▶ _What the task requires_:
The answer must consist solely of the lines from the one containing "В первой главе" to the end of the entries below, repeated exactly.

▶ _Extracted information_:
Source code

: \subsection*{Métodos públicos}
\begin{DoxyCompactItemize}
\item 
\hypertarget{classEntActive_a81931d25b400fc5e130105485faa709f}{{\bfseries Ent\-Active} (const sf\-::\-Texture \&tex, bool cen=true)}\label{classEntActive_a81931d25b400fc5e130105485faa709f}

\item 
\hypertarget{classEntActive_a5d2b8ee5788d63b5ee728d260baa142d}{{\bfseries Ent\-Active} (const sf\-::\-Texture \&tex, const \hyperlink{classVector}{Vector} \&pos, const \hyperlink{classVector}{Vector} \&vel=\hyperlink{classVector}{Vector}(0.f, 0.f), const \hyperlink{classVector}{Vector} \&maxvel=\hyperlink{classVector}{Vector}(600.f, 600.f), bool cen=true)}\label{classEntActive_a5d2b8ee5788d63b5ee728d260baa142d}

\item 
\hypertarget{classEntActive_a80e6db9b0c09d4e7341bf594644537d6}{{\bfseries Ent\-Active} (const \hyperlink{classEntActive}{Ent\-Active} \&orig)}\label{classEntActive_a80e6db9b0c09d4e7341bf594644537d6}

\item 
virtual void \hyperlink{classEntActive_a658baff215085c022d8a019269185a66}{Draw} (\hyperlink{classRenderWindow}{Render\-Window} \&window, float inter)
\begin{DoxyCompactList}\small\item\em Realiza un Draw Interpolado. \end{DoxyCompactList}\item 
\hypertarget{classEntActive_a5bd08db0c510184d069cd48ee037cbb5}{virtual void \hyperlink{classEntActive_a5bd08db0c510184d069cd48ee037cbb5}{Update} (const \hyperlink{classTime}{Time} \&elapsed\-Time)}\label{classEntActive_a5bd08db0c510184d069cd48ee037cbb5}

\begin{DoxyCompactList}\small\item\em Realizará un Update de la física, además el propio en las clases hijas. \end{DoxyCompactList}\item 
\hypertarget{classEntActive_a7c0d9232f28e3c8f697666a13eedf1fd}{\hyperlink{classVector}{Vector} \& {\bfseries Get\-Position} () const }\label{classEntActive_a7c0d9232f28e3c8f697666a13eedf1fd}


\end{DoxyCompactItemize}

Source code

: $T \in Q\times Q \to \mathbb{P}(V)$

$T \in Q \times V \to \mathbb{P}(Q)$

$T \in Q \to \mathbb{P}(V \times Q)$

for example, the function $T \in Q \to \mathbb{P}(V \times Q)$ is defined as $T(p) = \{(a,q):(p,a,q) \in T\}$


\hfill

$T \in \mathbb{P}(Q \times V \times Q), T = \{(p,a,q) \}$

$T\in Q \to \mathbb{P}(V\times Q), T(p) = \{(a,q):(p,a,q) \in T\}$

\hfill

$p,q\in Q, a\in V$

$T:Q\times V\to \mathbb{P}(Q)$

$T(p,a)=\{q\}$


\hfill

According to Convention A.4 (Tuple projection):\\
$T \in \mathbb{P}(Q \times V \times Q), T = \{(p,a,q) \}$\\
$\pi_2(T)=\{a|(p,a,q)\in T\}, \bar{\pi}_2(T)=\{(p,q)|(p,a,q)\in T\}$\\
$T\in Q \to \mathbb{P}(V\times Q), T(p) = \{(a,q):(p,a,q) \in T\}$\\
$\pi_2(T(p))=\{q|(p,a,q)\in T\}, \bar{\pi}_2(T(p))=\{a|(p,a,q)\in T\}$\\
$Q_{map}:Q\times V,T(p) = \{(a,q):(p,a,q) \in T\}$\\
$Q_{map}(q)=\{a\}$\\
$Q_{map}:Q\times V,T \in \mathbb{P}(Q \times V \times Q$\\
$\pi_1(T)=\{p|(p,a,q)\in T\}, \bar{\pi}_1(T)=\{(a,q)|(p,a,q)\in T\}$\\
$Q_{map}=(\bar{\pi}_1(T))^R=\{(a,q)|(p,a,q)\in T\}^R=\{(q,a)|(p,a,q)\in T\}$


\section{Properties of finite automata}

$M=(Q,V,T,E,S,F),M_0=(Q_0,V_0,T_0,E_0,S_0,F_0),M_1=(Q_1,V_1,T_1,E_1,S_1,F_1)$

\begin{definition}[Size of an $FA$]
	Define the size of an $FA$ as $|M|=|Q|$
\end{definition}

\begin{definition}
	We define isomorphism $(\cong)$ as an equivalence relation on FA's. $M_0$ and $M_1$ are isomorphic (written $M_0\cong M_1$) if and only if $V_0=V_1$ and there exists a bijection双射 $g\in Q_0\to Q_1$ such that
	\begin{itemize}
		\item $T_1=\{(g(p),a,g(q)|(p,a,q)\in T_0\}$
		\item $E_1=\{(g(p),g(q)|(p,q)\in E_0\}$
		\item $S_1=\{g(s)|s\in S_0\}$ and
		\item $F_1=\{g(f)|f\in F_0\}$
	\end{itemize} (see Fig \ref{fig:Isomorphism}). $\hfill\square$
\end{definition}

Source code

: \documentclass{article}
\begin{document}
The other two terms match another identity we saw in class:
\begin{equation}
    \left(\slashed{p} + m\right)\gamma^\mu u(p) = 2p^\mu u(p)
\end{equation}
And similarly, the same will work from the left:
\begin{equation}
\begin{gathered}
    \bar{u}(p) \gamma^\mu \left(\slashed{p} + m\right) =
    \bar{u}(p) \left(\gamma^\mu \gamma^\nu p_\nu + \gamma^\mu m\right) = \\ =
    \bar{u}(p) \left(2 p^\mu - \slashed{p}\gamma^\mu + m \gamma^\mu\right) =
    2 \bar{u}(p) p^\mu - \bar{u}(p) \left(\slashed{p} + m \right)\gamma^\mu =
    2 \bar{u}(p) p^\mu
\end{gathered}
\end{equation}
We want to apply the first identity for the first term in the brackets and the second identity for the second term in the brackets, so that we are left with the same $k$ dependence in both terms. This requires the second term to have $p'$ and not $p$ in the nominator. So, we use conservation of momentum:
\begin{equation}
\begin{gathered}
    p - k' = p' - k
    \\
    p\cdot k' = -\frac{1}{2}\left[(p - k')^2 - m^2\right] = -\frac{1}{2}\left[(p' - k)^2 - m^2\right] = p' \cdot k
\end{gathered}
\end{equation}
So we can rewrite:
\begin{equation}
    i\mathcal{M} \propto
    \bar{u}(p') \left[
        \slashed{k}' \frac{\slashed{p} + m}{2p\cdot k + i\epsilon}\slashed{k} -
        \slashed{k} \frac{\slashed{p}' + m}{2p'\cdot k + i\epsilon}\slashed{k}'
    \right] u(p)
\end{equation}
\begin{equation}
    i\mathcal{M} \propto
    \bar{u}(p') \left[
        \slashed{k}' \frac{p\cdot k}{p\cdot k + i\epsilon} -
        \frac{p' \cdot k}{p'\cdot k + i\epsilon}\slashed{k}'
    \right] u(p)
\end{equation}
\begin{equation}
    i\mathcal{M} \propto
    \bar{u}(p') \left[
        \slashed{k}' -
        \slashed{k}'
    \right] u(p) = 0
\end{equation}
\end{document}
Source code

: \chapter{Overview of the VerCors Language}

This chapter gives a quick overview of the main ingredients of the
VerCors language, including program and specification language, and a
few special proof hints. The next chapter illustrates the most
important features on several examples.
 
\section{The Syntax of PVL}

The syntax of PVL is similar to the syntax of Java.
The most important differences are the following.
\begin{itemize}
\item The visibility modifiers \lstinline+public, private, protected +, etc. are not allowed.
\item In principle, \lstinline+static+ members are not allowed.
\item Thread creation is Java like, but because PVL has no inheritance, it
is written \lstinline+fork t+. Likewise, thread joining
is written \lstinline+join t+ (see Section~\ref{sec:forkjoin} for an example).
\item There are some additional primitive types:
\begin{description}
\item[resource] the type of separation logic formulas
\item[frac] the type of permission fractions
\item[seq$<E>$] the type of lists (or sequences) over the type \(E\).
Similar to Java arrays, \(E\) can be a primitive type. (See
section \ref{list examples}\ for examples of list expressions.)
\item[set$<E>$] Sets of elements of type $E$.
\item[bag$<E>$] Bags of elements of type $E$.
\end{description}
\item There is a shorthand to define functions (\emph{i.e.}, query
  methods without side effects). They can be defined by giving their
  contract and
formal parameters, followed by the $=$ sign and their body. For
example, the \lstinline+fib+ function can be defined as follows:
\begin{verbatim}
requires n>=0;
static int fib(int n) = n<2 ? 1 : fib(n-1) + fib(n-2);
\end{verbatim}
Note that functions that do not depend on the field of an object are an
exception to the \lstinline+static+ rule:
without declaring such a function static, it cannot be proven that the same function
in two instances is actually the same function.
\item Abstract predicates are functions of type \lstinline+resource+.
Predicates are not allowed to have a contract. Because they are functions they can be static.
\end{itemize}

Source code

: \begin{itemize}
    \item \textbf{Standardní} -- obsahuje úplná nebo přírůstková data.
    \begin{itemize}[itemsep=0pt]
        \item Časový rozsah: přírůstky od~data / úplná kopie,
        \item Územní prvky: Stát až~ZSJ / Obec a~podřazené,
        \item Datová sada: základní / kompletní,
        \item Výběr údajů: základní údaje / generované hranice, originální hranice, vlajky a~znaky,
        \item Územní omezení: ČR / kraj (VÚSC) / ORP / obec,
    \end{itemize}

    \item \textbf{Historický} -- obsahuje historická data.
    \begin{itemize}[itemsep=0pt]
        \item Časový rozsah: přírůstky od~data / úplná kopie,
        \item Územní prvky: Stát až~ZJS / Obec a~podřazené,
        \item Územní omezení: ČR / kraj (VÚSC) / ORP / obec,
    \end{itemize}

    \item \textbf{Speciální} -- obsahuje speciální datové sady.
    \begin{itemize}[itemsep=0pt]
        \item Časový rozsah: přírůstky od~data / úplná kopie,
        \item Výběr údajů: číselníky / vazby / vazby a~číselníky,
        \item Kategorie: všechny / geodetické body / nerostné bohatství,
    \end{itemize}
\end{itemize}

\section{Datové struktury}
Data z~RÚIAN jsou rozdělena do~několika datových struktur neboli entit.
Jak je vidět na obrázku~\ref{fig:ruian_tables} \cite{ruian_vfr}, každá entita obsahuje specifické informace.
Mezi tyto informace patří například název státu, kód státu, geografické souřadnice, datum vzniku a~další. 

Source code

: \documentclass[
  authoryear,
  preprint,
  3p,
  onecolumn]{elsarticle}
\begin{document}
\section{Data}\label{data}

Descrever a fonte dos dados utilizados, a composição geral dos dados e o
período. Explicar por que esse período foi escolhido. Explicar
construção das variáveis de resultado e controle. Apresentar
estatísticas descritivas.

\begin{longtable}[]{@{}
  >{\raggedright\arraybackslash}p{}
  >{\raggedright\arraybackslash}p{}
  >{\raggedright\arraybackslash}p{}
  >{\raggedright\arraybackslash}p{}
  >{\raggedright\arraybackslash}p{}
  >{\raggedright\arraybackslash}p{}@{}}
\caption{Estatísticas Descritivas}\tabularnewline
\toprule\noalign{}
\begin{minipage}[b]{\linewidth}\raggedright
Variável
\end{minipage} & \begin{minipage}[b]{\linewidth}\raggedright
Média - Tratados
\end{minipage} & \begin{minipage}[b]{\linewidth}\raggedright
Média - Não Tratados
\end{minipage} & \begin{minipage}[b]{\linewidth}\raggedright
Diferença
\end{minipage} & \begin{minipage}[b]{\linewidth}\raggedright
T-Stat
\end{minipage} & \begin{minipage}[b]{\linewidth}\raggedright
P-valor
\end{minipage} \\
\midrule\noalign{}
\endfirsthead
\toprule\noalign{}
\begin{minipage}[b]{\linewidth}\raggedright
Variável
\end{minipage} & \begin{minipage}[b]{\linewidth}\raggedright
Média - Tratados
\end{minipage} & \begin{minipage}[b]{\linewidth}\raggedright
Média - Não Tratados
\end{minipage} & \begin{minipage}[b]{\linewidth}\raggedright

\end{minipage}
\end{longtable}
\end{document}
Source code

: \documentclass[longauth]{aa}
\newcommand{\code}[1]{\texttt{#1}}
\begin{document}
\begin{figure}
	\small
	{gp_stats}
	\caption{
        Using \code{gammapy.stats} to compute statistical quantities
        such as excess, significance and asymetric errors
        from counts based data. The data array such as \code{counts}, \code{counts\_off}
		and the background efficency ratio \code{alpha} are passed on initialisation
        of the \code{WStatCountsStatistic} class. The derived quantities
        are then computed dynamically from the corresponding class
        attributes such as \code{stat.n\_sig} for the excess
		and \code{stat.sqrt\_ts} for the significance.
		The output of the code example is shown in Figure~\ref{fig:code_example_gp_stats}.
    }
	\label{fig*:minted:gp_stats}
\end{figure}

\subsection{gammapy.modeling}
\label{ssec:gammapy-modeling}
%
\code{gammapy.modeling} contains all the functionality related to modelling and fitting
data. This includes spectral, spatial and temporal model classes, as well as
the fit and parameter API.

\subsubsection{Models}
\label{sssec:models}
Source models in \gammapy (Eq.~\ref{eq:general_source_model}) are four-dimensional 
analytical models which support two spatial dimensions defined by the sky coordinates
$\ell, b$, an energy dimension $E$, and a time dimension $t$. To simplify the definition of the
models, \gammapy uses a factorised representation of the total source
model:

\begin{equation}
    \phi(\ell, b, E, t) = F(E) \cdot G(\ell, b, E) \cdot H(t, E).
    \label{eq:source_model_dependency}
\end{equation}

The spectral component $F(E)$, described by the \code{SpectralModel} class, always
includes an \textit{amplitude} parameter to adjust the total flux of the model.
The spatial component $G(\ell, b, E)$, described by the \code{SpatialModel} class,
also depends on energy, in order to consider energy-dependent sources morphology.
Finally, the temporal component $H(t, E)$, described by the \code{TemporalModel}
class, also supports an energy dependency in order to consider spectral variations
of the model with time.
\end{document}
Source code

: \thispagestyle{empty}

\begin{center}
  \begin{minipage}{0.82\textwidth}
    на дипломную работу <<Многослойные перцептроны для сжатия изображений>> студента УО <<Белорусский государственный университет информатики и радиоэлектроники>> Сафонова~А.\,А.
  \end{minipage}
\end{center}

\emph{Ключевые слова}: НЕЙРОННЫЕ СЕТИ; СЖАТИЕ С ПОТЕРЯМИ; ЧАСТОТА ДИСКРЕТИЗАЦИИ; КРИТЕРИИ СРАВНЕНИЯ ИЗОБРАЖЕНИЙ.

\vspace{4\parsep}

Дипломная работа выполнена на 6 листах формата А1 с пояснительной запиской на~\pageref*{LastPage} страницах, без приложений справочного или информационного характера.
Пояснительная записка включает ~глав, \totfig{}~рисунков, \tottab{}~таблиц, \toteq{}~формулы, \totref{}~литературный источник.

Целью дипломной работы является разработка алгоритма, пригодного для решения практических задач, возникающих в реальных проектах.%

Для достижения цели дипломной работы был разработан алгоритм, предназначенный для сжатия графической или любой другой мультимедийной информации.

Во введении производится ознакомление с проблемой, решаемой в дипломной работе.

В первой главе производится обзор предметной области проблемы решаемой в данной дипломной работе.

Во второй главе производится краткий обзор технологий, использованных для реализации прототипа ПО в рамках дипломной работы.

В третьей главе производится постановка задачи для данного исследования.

▶ _Exercise response_:
В первой главе производится обзор предметной области проблемы решаемой в данной дипломной работе.

Во второй главе производится краткий обзор технологий, использованных для реализации прототипа ПО в рамках дипломной работы.

В третьей главе производится постановка задачи для данного исследования.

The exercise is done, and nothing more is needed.